Dynamic data summarization for hierarchical spatial clustering
Kayumov Abduaziz, Min Sik Kim, Ji Sun Shin

TL;DR
This paper introduces a novel dynamic clustering algorithm that efficiently updates hierarchical spatial clusters in response to data changes, significantly improving runtime performance in dynamic environments.
Contribution
It presents an exact algorithm with a Bubble-tree structure and an online-offline framework for dynamic data summarization in hierarchical spatial clustering.
Findings
The method maintains clustering accuracy comparable to static techniques.
It significantly reduces runtime in dynamic data scenarios.

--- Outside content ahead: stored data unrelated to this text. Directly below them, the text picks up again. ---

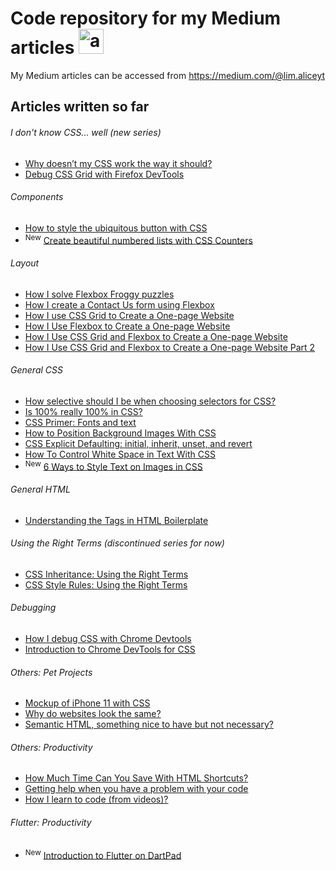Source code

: # Code repository for my Medium articles <img src="https://miro.medium.com/fit/c/256/256/2*ObBy4f3rjj9Ib0ykFq9kgw.png" alt="avatar" width="40"/> 

My Medium articles can be accessed from https://medium.com/@lim.aliceyt

## Articles written so far

###### I don't know CSS... well (new series)
- [Why doesn’t my CSS work the way it should?](https://medium.com/@lim.aliceyt/why-doesnt-my-css-work-the-way-it-should-e2313815520a)
- [Debug CSS Grid with Firefox DevTools](https://medium.com/@lim.aliceyt/debug-css-grid-with-firefox-devtools-949f328aab88)


###### Components
- [How to style the ubiquitous button with CSS](https://medium.com/@lim.aliceyt/how-to-style-the-ubiquitous-button-with-css-6bf1066e01be)
- <sup>New</sup> [Create beautiful numbered lists with CSS Counters](https://blog.prototypr.io/create-beautiful-numbered-lists-with-css-counters-726e705d9e14)

###### Layout
- [How I solve Flexbox Froggy puzzles](https://medium.com/@lim.aliceyt/how-i-solve-flexbox-froggy-puzzles-cb42372b55b2)
- [How I create a Contact Us form using Flexbox](https://medium.com/swlh/how-i-create-a-contact-us-form-using-flexbox-b9f6660d4c96)
- [How I use CSS Grid to Create a One-page Website](https://medium.com/swlh/how-i-use-css-grid-to-create-a-one-page-website-ffc97668d33a)
- [How I Use Flexbox to Create a One-page Website](https://medium.com/swlh/how-i-use-flexbox-to-create-a-one-page-website-81db78e61738)
- [How I Use CSS Grid and Flexbox to Create a One-page Website](https://medium.com/swlh/how-i-use-css-grid-and-flexbox-to-create-a-one-page-website-262aeea3592a)
- [How I Use CSS Grid and Flexbox to Create a One-page Website Part 2](https://medium.com/@lim.aliceyt/how-i-use-css-grid-and-flexbox-to-create-a-one-page-website-part-2-e575edb422fe)

###### General CSS 
- [How selective should I be when choosing selectors for CSS?](https://medium.com/swlh/how-selective-should-i-be-when-choosing-selectors-for-css-16d80287a4e1)
- [Is 100% really 100% in CSS?](https://medium.com/@lim.aliceyt/is-100-really-100-in-css-d4c17366aaf4)
- [CSS Primer: Fonts and text](https://medium.com/swlh/css-primer-fonts-and-text-b6b5bb3e0370)
- [How to Position Background Images With CSS](https://medium.com/better-programming/how-to-position-background-images-with-css-73cc544975c3)
- [CSS Explicit Defaulting: initial, inherit, unset, and revert](https://medium.com/better-programming/css-explicit-defaulting-initial-inherit-unset-and-revert-9110647cdaa1)
- [How To Control White Space in Text With CSS](https://medium.com/better-programming/how-to-control-white-space-in-text-with-css-2a7695a0c73b)
- <sup>New</sup> [6 Ways to Style Text on Images in CSS](https://medium.com/better-programming/ways-to-style-text-on-images-in-css-fa94e31d63e7)

###### General HTML
- [Understanding the Tags in HTML Boilerplate](https://medium.com/better-programming/understanding-the-tags-in-html-boilerplate-38d1ae2805f7)

###### Using the Right Terms (discontinued series for now)
- [CSS Inheritance: Using the Right Terms](https://medium.com/better-programming/css-inheritance-using-the-right-terms-532468b46a05)
- [CSS Style Rules: Using the Right Terms](https://medium.com/better-programming/css-style-rules-using-the-right-terms-c8ddd82d4c47)

###### Debugging
- [How I debug CSS with Chrome Devtools](https://medium.com/swlh/how-i-debug-css-with-chrome-devtools-2ad3ffeec3ca)
- [Introduction to Chrome DevTools for CSS](https://medium.com/better-programming/introduction-to-chrome-devtools-for-css-8d0f90ac860b)

###### Others: Pet Projects
- [Mockup of iPhone 11 with CSS](https://medium.com/@lim.aliceyt/mockup-of-iphone-11-with-css-2df1ae4ea6ac)
- [Why do websites look the same?](https://medium.com/swlh/why-do-websites-look-the-same-dfe9bc8970ac)
- [Semantic HTML, something nice to have but not necessary?](https://medium.com/@lim.aliceyt/semantic-html-something-nice-to-have-but-not-necessary-50929bb48de8)

###### Others: Productivity
- [How Much Time Can You Save With HTML Shortcuts?](https://medium.com/better-programming/how-much-time-can-you-save-with-html-shortcuts-5357a32756d7)
- [Getting help when you have a problem with your code](https://medium.com/swlh/getting-help-when-you-have-a-problem-with-your-code-f9664a7c6bf2)
- [How I learn to code (from videos)?](https://medium.com/@lim.aliceyt/how-i-learn-to-code-from-videos-bad52aedfb9f)

###### Flutter: Productivity
- <sup>New</sup> [Introduction to Flutter on DartPad](https://medium.com/better-programming/introduction-to-flutter-on-dartpad-413b7680179b)
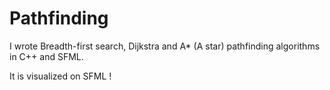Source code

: # Pathfinding
I wrote Breadth-first search, Dijkstra and A* (A star) pathfinding algorithms in C++ and SFML.

It is visualized on SFML !
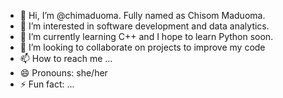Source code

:- 👋 Hi, I’m @chimaduoma. Fully named as Chisom Maduoma.
- 👀 I’m interested in software development and data analytics.
- 🌱 I’m currently learning C++ and I hope to learn Python soon. 
- 💞️ I’m looking to collaborate on projects to improve my code 
- 📫 How to reach me ...
- 😄 Pronouns: she/her
- ⚡ Fun fact: ...

<!---
chimaduoma/chimaduoma is a ✨ special ✨ repository because its `README.md` (this file) appears on your GitHub profile.
You can click the Preview link to take a look at your changes.
--->
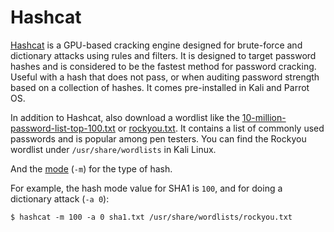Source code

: # Hashcat

[Hashcat](https://hashcat.net/hashcat/) is a GPU-based cracking engine designed for brute-force and dictionary attacks using rules and filters. It is designed to target password hashes and is considered to be the fastest method for password cracking. Useful with a hash that does not pass, or when auditing password strength based on a collection of hashes. It comes pre-installed in Kali and Parrot OS. 

In addition to Hashcat, also download a wordlist like the [10-million-password-list-top-100.txt](https://github.com/danielmiessler/SecLists/blob/master/Passwords/Common-Credentials/10-million-password-list-top-100.txt) or [rockyou.txt](https://github.com/teamstealthsec/wordlists/blob/master/rockyou.txt.gz). It contains a list of commonly used passwords and is popular among pen testers. You can find the Rockyou wordlist under `/usr/share/wordlists` in Kali Linux.

And the [mode](https://hashcat.net/wiki/doku.php?id=hashcat#options) (`-m`) for the type of hash.

For example, the hash mode value for SHA1 is `100`, and for doing a dictionary attack (`-a 0`):

    $ hashcat -m 100 -a 0 sha1.txt /usr/share/wordlists/rockyou.txt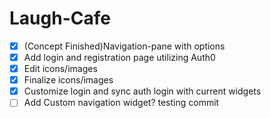 # Laugh-Cafe
- [x] (Concept Finished)Navigation-pane with options
- [x] Add login and registration page utilizing Auth0
- [x] Edit icons/images
- [x] Finalize icons/images
- [x] Customize login and sync auth login with current widgets
- [ ] Add Custom navigation widget?
testing commit
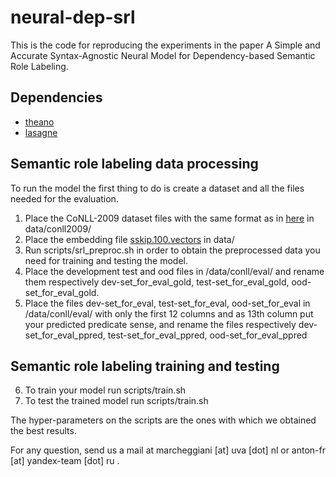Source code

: # neural-dep-srl
This is the code for reproducing the experiments in the paper A Simple and Accurate Syntax-Agnostic Neural Model for Dependency-based Semantic Role Labeling.

Dependencies
-----------
- [theano](http://deeplearning.net/software/theano/)
- [lasagne](http://lasagne.readthedocs.io/)

Semantic role labeling data processing
--------------
To run the model the first thing to do is create a dataset and all the files needed for the evaluation.
1) Place the CoNLL-2009 dataset files with the same format as in [here](https://ufal.mff.cuni.cz/conll2009-st/task-description.html) in data/conll2009/
2) Place the embedding file [sskip.100.vectors](https://drive.google.com/file/d/0B8nESzOdPhLsdWF2S1Ayb1RkTXc/view?usp=sharing) in data/
3) Run scripts/srl_preproc.sh in order to obtain the preprocessed data you need for training and testing the model.
4) Place the development test and ood files in /data/conll/eval/ and rename them respectively dev-set_for_eval_gold, test-set_for_eval_gold, ood-set_for_eval_gold.
5) Place the files dev-set_for_eval, test-set_for_eval, ood-set_for_eval in /data/conll/eval/ with only the first 12 columns and as 13th column put your predicted predicate sense, and rename the files respectively dev-set_for_eval_ppred, test-set_for_eval_ppred, ood-set_for_eval_ppred

Semantic role labeling training and testing
--------------
6) To train your model run scripts/train.sh
7) To test the trained model run scripts/train.sh

The hyper-parameters on the scripts are the ones with which we obtained the best results.

For any question, send us a mail at marcheggiani [at] uva [dot] nl or anton-fr [at] yandex-team [dot] ru .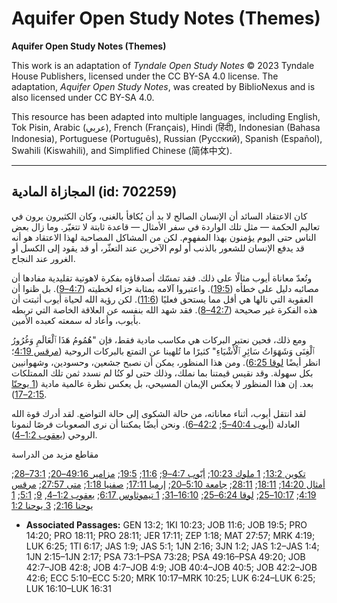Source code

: # Aquifer Open Study Notes (Themes)

**Aquifer Open Study Notes (Themes)**

This work is an adaptation of *Tyndale Open Study Notes* © 2023 Tyndale House Publishers, licensed under the CC BY\-SA 4\.0 license. The adaptation, *Aquifer Open Study Notes*, was created by BiblioNexus and is also licensed under CC BY\-SA 4\.0\.

This resource has been adapted into multiple languages, including English, Tok Pisin, Arabic (عربي), French (Français), Hindi (हिंदी), Indonesian (Bahasa Indonesia), Portuguese (Português), Russian (Русский), Spanish (Español), Swahili (Kiswahili), and Simplified Chinese (简体中文).



--------------------------------

## المجازاة المادية (id: 702259)

كان الاعتقاد السائد أن الإنسان الصالح لا بد أن يُكافأ بالغنى، وكان الكثيرون يرون في تعاليم الحكمة — مثل تلك الواردة في سفر الأمثال — قاعدة ثابتة لا تتغيّر. وما زال بعض الناس حتى اليوم يؤمنون بهذا المفهوم. لكن من المشاكل المصاحبة لهذا الاعتقاد هو أنه قد يدفع الإنسان للشعور بالذنب أو لوم الآخرين عند التعثّر، أو قد يقود إلى الكسل أو الغرور عند النجاح.

وتُعدّ معاناة أيوب مثالًا على ذلك. فقد تمسّك أصدقاؤه بفكرة لاهوتية تقليدية مفادها أن مصائبه دليل على خطأه ([19:5](https://ref.ly/Job19:5)). واعتبروا آلامه بمثابة جزاء لخطيته ([4:7–9](https://ref.ly/Job4:7-Job4:9)). بل ظنوا أن العقوبة التي نالها هي أقل مما يستحق فعليًا ([11:6](https://ref.ly/Job11:6)). لكن رؤية الله لحياة أيوب أثبتت أن هذه الفكرة غير صحيحة ([42:7–8](https://ref.ly/Job42:7-Job42:8)). فقد شهد الله بنفسه عن العلاقة الخاصة التي تربطه بأيوب، وأعاد له سمعته كعبده الأمين.

 ومع ذلك، فحين نعتبر البركات هي مكاسب مادية فقط، فإن "هُمُومُ هَذَا ٱلْعَالَمِ وَغُرُورُ ٱلْغِنَى وَشَهَوَاتُ سَائِرِ ٱلْأَشْيَاءِ" كثيرًا ما تُلهينا عن التمتع بالبركات الروحية ([مرقس 4:19](https://ref.ly/Mark4:19)؛ انظر أيضًا [لوقا 6:25](https://ref.ly/Luke6:25)). ومن هذا المنظور، يمكن أن نصبح جشعين، وحسودين، وشهوانيين بكل سهولة. وقد نقيس قيمتنا بما نملك، وذلك حتى لو كنُا لم نسدد ثمن تلك الممتلكات بعد. إن هذا المنظور لا يعكس الإيمان المسيحي، بل يعكس نظرة عالمية مادية ([1 يوحنّا 2:15–17](https://ref.ly/1John2:15-1John2:17)).

لقد انتقل أيوب، أثناء معاناته، من حالة الشكوى إلى حالة التواضع. لقد أدرك قوة الله العادلة ([أيوب 40:4–5](https://ref.ly/Job40:4-Job40:5); [42:2–6](https://ref.ly/Job42:2-Job42:6)). ونحن أيضًا يمكننا أن نرى الصعوبات فرصًا لنمونا الروحي ([يعقوب 1:2–4](https://ref.ly/Jas1:2-Jas1:4)).

مقاطع مزيد من الدراسة

[تكوين 13:2](https://ref.ly/Gen13:2); [1 ملوك 10:23](https://ref.ly/1Kgs10:23); [أيّوب 4:7–9](https://ref.ly/Job4:7-Job4:9); [11:6](https://ref.ly/Job11:6); [19:5](https://ref.ly/Job19:5); [مزامير 49:16–20](https://ref.ly/Ps49:16-Ps49:20); [73:1–28](https://ref.ly/Ps73:1-Ps73:28); [أمثال 14:20](https://ref.ly/Prov14:20); [18:11](https://ref.ly/Prov18:11); [28:11](https://ref.ly/Prov28:11); [جامعة 5:10–20](https://ref.ly/Eccl5:10-Eccl5:20); [إرميا 17:11](https://ref.ly/Jer17:11); [صفنيا 1:18](https://ref.ly/Zeph1:18); [متى 27:57](https://ref.ly/Matt27:57); [مرقس 4:19](https://ref.ly/Mark4:19); [10:17–25](https://ref.ly/Mark10:17-Mark10:25); [لوقا 6:24–25](https://ref.ly/Luke6:24-Luke6:25); [16:10–31](https://ref.ly/Luke16:10-Luke16:31); [1 تيموثاوس 6:17](https://ref.ly/1Tim6:17); [يعقوب 1:2–4](https://ref.ly/Jas1:2-Jas1:4), [9](https://ref.ly/Jas1:9); [5:1](https://ref.ly/Jas5:1); [1 يوحنا 2:16](https://ref.ly/1John2:16); [3 يوحنا 1:2](https://ref.ly/3John1:2)

* **Associated Passages:** GEN 13:2; 1KI 10:23; JOB 11:6; JOB 19:5; PRO 14:20; PRO 18:11; PRO 28:11; JER 17:11; ZEP 1:18; MAT 27:57; MRK 4:19; LUK 6:25; 1TI 6:17; JAS 1:9; JAS 5:1; 1JN 2:16; 3JN 1:2; JAS 1:2–JAS 1:4; 1JN 2:15–1JN 2:17; PSA 73:1–PSA 73:28; PSA 49:16–PSA 49:20; JOB 42:7–JOB 42:8; JOB 4:7–JOB 4:9; JOB 40:4–JOB 40:5; JOB 42:2–JOB 42:6; ECC 5:10–ECC 5:20; MRK 10:17–MRK 10:25; LUK 6:24–LUK 6:25; LUK 16:10–LUK 16:31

The approach effectively adapts to fully dynamic environments.
Abstract
Hierarchical Density-Based Spatial Clustering of Applications with Noise (HDBSCAN) finds meaningful patterns in spatial data by considering density and spatial proximity. As the clustering algorithm is inherently designed for static applications, so have recent studies focused on accelerating the algorithm for static applications using approximate or parallel methods. However, much less attention has been given to dynamic environments, where even a single point insertion or deletion can require recomputing the clustering hierarchy from scratch due to the need of maintaining the minimum spanning tree (MST) over a complete graph. This paper addresses the challenge of enhancing the clustering algorithm for dynamic data. We present an exact algorithm that maintains density information and updates the clustering hierarchy of HDBSCAN during point insertions and deletions. Considering the…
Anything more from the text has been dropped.